日本語アナウンスはとても嬉しいのだけれど、説明は一番最後になって若干のタイムラグができてしまう。だからアナウンスがある頃には城とかイロイロな名所がはるか船の後方に去っている。それでも母国語のアナウンスがあるのはアジアの国では日本だけ。何となく誇らしいような、嬉しいような気分。船が動き出すと予想外にデッキの上も風が強くなってきた。僕は早速用意していたセーターとナイロン・ジャンパーを着込んだ。NNクンを見ると半袖のポロシャツと、数日前にインスブルックで買ったノースフェイスのナイロン・ジャンパーだけ。何だか寒そうにしている。

「寒くない、大丈夫…?」

「うん、大丈夫…!」

NNクンは小さく答えたけど少し震えているようにも見えた。あまりにもシリアスな顔をしている。こんな所で旅の同行者に風邪をひかれても困る。

僕たちはすぐに1段下の後部デッキに移動した。眺めはちょっと悪いけど、そこなら少しは風を遮ることができる。しばらくすると雨がパラパラ落ちてきた。やばい〜!ということでついに船の中に退散。船内のレストランはテーブルがズラ〜ッとセットされ、ドナウの岸辺風景を見ながら食事ができる。これはまさに絶景レストラン。さらにもう1階下のフロアも同じようなレストランになっている。天気のいい日には船上のデッキも船内のレストランもすぐに満席になってしまうだろう。
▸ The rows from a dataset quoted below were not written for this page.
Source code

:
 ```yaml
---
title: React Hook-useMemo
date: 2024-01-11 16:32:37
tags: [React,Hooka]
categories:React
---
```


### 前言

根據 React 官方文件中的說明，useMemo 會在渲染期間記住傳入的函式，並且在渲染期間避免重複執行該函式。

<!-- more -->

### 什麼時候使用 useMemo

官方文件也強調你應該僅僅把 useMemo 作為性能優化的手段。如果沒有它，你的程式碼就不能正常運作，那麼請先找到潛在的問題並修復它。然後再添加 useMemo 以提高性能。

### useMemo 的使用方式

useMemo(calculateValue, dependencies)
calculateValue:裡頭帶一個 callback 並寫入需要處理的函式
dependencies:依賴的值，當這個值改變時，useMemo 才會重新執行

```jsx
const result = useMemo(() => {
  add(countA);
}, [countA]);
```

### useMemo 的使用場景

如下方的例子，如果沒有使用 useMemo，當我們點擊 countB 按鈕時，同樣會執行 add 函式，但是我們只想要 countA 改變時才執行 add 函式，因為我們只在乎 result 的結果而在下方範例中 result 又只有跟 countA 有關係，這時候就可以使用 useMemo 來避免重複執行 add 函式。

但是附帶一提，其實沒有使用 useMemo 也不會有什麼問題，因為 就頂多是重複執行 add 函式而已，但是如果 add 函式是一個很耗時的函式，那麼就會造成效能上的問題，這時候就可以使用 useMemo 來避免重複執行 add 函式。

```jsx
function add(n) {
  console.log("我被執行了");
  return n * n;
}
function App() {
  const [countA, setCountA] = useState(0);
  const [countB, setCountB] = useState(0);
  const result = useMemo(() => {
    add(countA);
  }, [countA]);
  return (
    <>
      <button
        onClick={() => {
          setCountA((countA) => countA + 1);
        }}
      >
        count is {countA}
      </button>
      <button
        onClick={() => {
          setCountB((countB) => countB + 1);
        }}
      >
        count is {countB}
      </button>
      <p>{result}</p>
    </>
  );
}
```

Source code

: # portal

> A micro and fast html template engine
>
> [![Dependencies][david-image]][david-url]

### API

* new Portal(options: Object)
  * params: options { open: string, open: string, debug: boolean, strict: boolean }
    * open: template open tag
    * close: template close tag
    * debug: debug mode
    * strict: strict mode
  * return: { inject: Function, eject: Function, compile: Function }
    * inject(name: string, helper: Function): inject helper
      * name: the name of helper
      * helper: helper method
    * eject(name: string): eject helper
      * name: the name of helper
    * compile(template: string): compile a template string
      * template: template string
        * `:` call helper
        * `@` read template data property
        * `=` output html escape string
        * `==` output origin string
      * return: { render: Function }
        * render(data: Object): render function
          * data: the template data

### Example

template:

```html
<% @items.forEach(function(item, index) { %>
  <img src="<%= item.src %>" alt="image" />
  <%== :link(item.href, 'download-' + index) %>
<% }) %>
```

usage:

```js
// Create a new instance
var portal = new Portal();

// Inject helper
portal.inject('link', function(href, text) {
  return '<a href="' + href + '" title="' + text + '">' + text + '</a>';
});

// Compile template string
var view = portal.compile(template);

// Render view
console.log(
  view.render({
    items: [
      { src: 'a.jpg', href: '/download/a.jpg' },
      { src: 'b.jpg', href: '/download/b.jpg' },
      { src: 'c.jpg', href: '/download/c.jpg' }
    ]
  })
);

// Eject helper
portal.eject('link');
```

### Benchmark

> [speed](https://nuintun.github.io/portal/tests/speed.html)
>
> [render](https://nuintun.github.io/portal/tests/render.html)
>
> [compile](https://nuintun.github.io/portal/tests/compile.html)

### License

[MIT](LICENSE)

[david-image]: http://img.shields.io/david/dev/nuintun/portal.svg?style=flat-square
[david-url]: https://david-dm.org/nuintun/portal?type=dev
船の乗降口のあるフロアは自転車などの置場にもなっている。自転車でドナウ下りをする多くの人々のために、駐輪できる設備が用意されているのが何とも素晴らしい。乗降口には途中で乗ってくる人たちのためのチケット売り場もある。さらにさらにもっと下の船底には、ビール好きにとって大切なトイレがある。せっかくだから僕たちは舳先に近いテーブルに座って、地元産の白ワインを飲もうと考えた。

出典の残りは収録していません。